The front page of German newspaper Bild yesterday declared 'Dear Brits, we envy you" with the attached article saying the UK's 'successful' vaccine programme allowed Boris Johnson to promise a brighter future to Brits

It added that while the UK sees light at the end of the tunnel, Germany remains "stuck in lockdown" with Angela Merkel's government languishing well behind in handing out vaccine doses. 

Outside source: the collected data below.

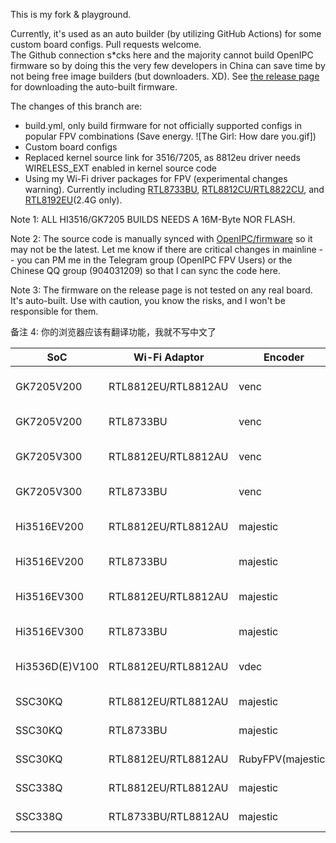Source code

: This is my fork & playground.   

Currently, it's used as an auto builder (by utilizing GitHub Actions) for some custom board configs. Pull requests welcome.  
The Github connection s*cks here and the majority cannot build OpenIPC firmware so by doing this the very few developers in China can save time by not being free image builders (but downloaders. XD).
See [the release page](https://github.com/libc0607/openipc-firmware/releases/tag/latest) for downloading the auto-built firmware.  

The changes of this branch are: 
 - build.yml, only build firmware for not officially supported configs in popular FPV combinations (Save energy. ![The Girl: How dare you.gif])
 - Custom board configs
 - Replaced kernel source link for 3516/7205, as 8812eu driver needs WIRELESS_EXT enabled in kernel source code
 - Using my Wi-Fi driver packages for FPV (experimental changes warning). Currently including [RTL8733BU](https://github.com/libc0607/rtl8733bu-20230626), [RTL8812CU/RTL8822CU](https://github.com/libc0607/rtl88x2cu-20230728), and [RTL8192EU](https://github.com/libc0607/rtl8192eu-20220929)(2.4G only).  

Note 1: ALL HI3516/GK7205 BUILDS NEEDS A 16M-Byte NOR FLASH.  

Note 2: The source code is manually synced with [OpenIPC/firmware](https://github.com/OpenIPC/firmware) so it may not be the latest. Let me know if there are critical changes in mainline -- you can PM me in the Telegram group (OpenIPC FPV Users) or the Chinese QQ group (904031209) so that I can sync the code here.  

Note 3: The firmware on the release page is not tested on any real board. It's auto-built. Use with caution, you know the risks, and I won't be responsible for them.  

备注 4: 你的浏览器应该有翻译功能，我就不写中文了  


|  SoC   | Wi-Fi Adaptor  | Encoder | Link |
|  ----  | ----  | ----  | ----  |
| GK7205V200  	| RTL8812EU/RTL8812AU | venc | [openipc.gk7205v200-nor-venc_8812au_8812eu.tgz](https://github.com/libc0607/openipc-firmware/releases/download/latest/openipc.gk7205v200-nor-venc_8812au_8812eu.tgz) |
| GK7205V200  	| RTL8733BU | venc | [openipc.gk7205v200-nor-venc_8733bu.tgz](https://github.com/libc0607/openipc-firmware/releases/download/latest/openipc.gk7205v200-nor-venc_8733bu.tgz) |
| GK7205V300  	| RTL8812EU/RTL8812AU | venc | [openipc.gk7205v300-nor-venc_8812au_8812eu.tgz](https://github.com/libc0607/openipc-firmware/releases/download/latest/openipc.gk7205v300-nor-venc_8812au_8812eu.tgz) | 
| GK7205V300  	| RTL8733BU | venc | [openipc.gk7205v300-nor-venc_8733bu.tgz](https://github.com/libc0607/openipc-firmware/releases/download/latest/openipc.gk7205v300-nor-venc_8733bu.tgz) |
| Hi3516EV200  	| RTL8812EU/RTL8812AU | majestic | [openipc.hi3516ev200-nor-fpv_8812au_8812eu.tgz](https://github.com/libc0607/openipc-firmware/releases/download/latest/openipc.hi3516ev200-nor-fpv_8812au_8812eu.tgz) |
| Hi3516EV200  	| RTL8733BU | majestic | [openipc.hi3516ev200-nor-fpv_8733bu.tgz](https://github.com/libc0607/openipc-firmware/releases/download/latest/openipc.hi3516ev200-nor-fpv_8733bu.tgz) |
| Hi3516EV300  	| RTL8812EU/RTL8812AU | majestic | [openipc.hi3516ev300-nor-fpv_8812au_8812eu.tgz](https://github.com/libc0607/openipc-firmware/releases/download/latest/openipc.hi3516ev300-nor-fpv_8812au_8812eu.tgz) |
| Hi3516EV300  	| RTL8733BU | majestic | [openipc.hi3516ev300-nor-fpv_8733bu.tgz](https://github.com/libc0607/openipc-firmware/releases/download/latest/openipc.hi3516ev300-nor-fpv_8733bu.tgz) |
| Hi3536D(E)V100 	| RTL8812EU/RTL8812AU | vdec | [openipc.hi3536dv100-nor-fpv_8812au_8812eu.tgz](https://github.com/libc0607/openipc-firmware/releases/download/latest/openipc.hi3536dv100-nor-fpv_8812au_8812eu.tgz) |
| SSC30KQ	| RTL8812EU/RTL8812AU | majestic | [openipc.ssc30kq-nor-fpv_8812au_8812eu.tgz](https://github.com/libc0607/openipc-firmware/releases/download/latest/openipc.ssc30kq-nor-fpv_8812au_8812eu.tgz) |
| SSC30KQ	| RTL8733BU | majestic | [openipc.ssc30kq-nor-fpv_8733bu.tgz](https://github.com/libc0607/openipc-firmware/releases/download/latest/openipc.ssc30kq-nor-fpv_8733bu.tgz) |
| SSC30KQ	| RTL8812EU/RTL8812AU | RubyFPV(majestic) | [openipc.ssc30kq-nor-rubyfpv.tgz](https://github.com/libc0607/openipc-firmware/releases/download/latest/openipc.ssc30kq-nor-rubyfpv.tgz) |
| SSC338Q	| RTL8812EU/RTL8812AU | majestic | [openipc.ssc338q-nor-fpv_8812au_8812eu.tgz](https://github.com/libc0607/openipc-firmware/releases/download/latest/openipc.ssc338q-nor-fpv_8812au_8812eu.tgz) |
| SSC338Q	| RTL8733BU/RTL8812AU | majestic | [openipc.ssc338q-nor-fpv_8812au_8733bu.tgz](https://github.com/libc0607/openipc-firmware/releases/download/latest/openipc.ssc338q-nor-fpv_8812au_8733bu.tgz) | 

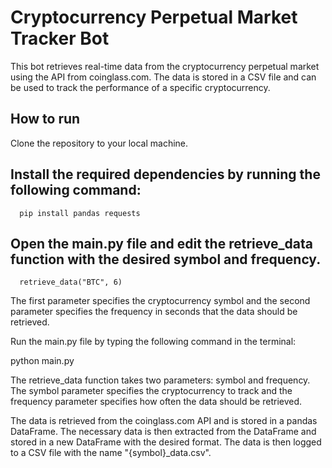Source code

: 
# Cryptocurrency Perpetual Market Tracker Bot

This bot retrieves real-time data from the cryptocurrency perpetual market using the API from coinglass.com. The data is stored in a CSV file and can be used to track the performance of a specific cryptocurrency.

## How to run

Clone the repository to your local machine.

## Install the required dependencies by running the following command:

      pip install pandas requests
      
## Open the main.py file and edit the retrieve_data function with the desired symbol and frequency.

      retrieve_data("BTC", 6)
  
The first parameter specifies the cryptocurrency symbol and the second parameter specifies the frequency in seconds that the data should be retrieved.

Run the main.py file by typing the following command in the terminal:


python main.py
  
 

The retrieve_data function takes two parameters: symbol and frequency. The symbol parameter specifies the cryptocurrency to track and the frequency parameter specifies how often the data should be retrieved.

  
The data is retrieved from the coinglass.com API and is stored in a pandas DataFrame. The necessary data is then extracted from the DataFrame and stored in a new DataFrame with the desired format. The data is then logged to a CSV file with the name "{symbol}_data.csv".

Follow our live blog below for the very latest on the UK 's path out of lockdown

  • Claudia Aoraha

    STURGEON LASHES OUT AT BORIS' 'MADE UP' LOCKDOWN END DATE

    SNP leader Nicola Sturgeon has lashed out at Boris Johnson's 'made up' June 21 lockdown end date.

    Sturgeon addressed the PM's target date as she took her daily briefing after unveiling her own rival 'roadmap'.

    Her blueprint, which was even more cautious in key respects than in England, has sparked anger due to its failure to give any key dates beyond April.

    Sturgeon has promised to give another update in mid-March.  

  • Joseph Gamp

    PM WILL 'STICK TO PLAN' WHEN ASKED IF THERE IS WIGGLE ROOM ON COVID ROADMAP STEPS

    Asked about "wiggle room" on current plans to lift lockdown if the data suggests infections and hospital admissions are falling fast as the vaccines are rolled out, the Prime Minister said: "I think it's very important to have a timetable that is sensible, that is cautious, but one that is also irreversible.

    "And that's the virtue of the timetable we have set out. Everybody knows the dates – March 8, kids back in school, April 12, shops reopen, May 17 hospitality reopens, June 21, we hope, if all things go according to plan, a general reopening.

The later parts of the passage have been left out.